- Born: Ram Pravaesh Thakur Patna
- Education: Civil Engineering
- Alma mater: IIT Kanpur
- Occupation: Indian Police Service
- Office: Andhra Pradesh Director General of Police
- Term: 1 July 2018 – 1 June 2019

= R. P. Thakur =

 Ram Pravaesh Thakur is an Indian police officer and former Andhra Pradesh DGP. He is an Indian Police Service (IPS) officer from the 1986 batch of the Andhra Pradesh cadre. He was appointed as DGP on 1 July 2018 and served in the position till 1 June 2019. He is a B.Tech graduate from IIT Kanpur joined the Indian Police Service in 1986.

==Police appointments==
RP Thakur joined the service as Additional Superintendent of Police at National Police Academy in Hyderabad in 1986. He later worked as ASP in Guntur, Warangal districts, Suryapet, Grey Hounds, Sattenapalli sub-divisions, later as ASP Warangal district till 1992. He was promoted as Superintendent of Police and worked as SP of West Godavari, Kadapa, Krishna, Warangal districts and later as DCP west zone in Hyderabad till 2000.

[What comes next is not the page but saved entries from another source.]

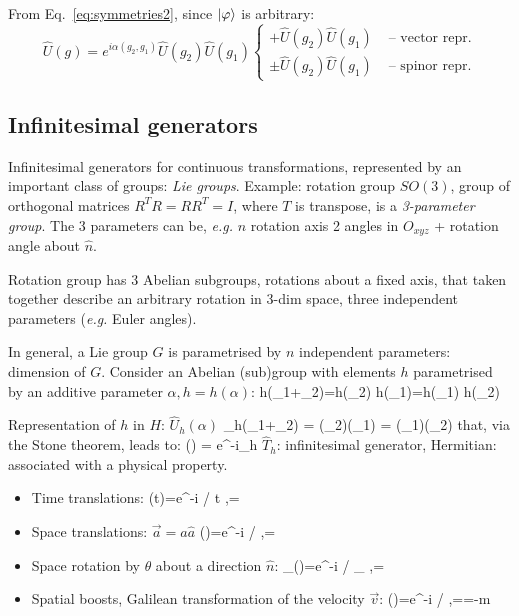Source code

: \documentclass[12pt]{article}
\begin{document}
From Eq.~\eqref{eq:symmetries2}, since $\ket{\varphi}$ is arbitrary:
\[
\hat{U}(g)=e^{i \alpha(g_{2}, g_{1})} \hat{U}(g_{2}) \hat{U}(g_{1})
\left\{
\begin{aligned}
+\hat{U}(g_{2}) \hat{U}(g_{1}) 
&\text{ -- vector repr.}\\
\pm\hat{U}(g_{2}) \hat{U}(g_{1}) 
&\text{ -- spinor repr.}
\end{aligned}
\right.
\]

\subsection{Infinitesimal generators}

Infinitesimal generators 
for continuous transformations, represented
by an important class of groups: \emph{Lie groups}.
Example: rotation group \(S O(3)\), group of orthogonal
matrices \(R^{T} R=RR^{T} =I\), where  \(T\) is transpose,
is a \emph{3-parameter group}.
The 3 parameters can be, \textit{e.g.}
\(n\) rotation axis
2 angles in \(O_{xyz}\) + 
rotation angle about \(\hat{n}\).

Rotation group has 3 Abelian subgroups,
rotations about a fixed axis, that taken together
describe an arbitrary rotation in 3-dim space,
three independent parameters (\emph{e.g.} Euler angles).

In general, a Lie group \(G\) is parametrised by
\(n\) independent parameters: dimension of \(G\).
Consider an Abelian (sub)group with elements \(h\)
parametrised by an additive parameter \(\alpha, h=h(\alpha)\):
\be
h\left(\alpha_{1}+\alpha_{2}\right)=h\left(\alpha_{2}\right) h\left(\alpha_{1}\right)=h\left(\alpha_{1}\right) h\left(\alpha_{2}\right)
\ee


Representation of $h$ in $H$: $\hat{U}_h(\alpha)$
\be
{}_h(\alpha_1+\alpha_2) = (\alpha_2)(\alpha_1) = (\alpha_1)(\alpha_2)
\ee
that, via the Stone theorem, leads to:
\be
{}(\alpha) = e^{-i\alpha {}_h}
\ee
$\hat{T}_h$: infinitesimal generator, Hermitian: associated with a physical property.

\begin{itemize}
\item Time translations:
\be
{}(t)=e^{-i / \hbar {} t} \quad,\quad {}=
\ee
%
\item Space translations: $\vec{a}=a \hat{a}$
\be
{}()=e^{-i / \hbar {} \cdot {}} \quad,\quad {}= \rightarrow {}
\ee
%
\item Space rotation by $\theta$ about a direction $\hat{n}$:
\be
{}_{}(\theta)=e^{-i / \hbar \theta {}_{}} \quad,\quad {}= \cdot {} \rightarrow {}
\ee
%
\item Spatial boosts, Galilean transformation of the velocity $\vec{v}$:
\be
{}()=e^{-i / \hbar {} \cdot {}} \quad,\quad {}==-m  \rightarrow {}
\ee
\end{itemize}
\end{document}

He was promoted to DIG rank and posted to head Anantapur range and later worked as Central Industrial Security (CISF) Patna DIG from 2002 to 2007 on central deputation. Thakur was promoted to Inspector General and worked as Rayalaseema and Warangal regions IG from 2007 to 2011. He was then promoted as Additional Director General in 2011 served as ADGP (Technology Services), DG (Drugs & Copyright), Controller legal metrology, DG Vigilance and Enforcement and law and order till 2016.

RP Thakur On promotion as Director General in 2016, he was posted as Director General of state ACB (Anti-Corruption Bureau) in November 2016, and was appointed Director General of Police, Head of Police Force (DGP, HoPF) on 30 June 2018 and served in the position until 1 June 2019. He later worked as Commissioner of Printing, Stationery and Stores Purchase and was appointee as vice-chairman and managing director of AP State Road Transport Corporation (APSRTC) and took charge on 19 Jan 2021. Ram Prawesh Thakur appointed as a member of the Commissionerate of Inquiries on 5 September 2021.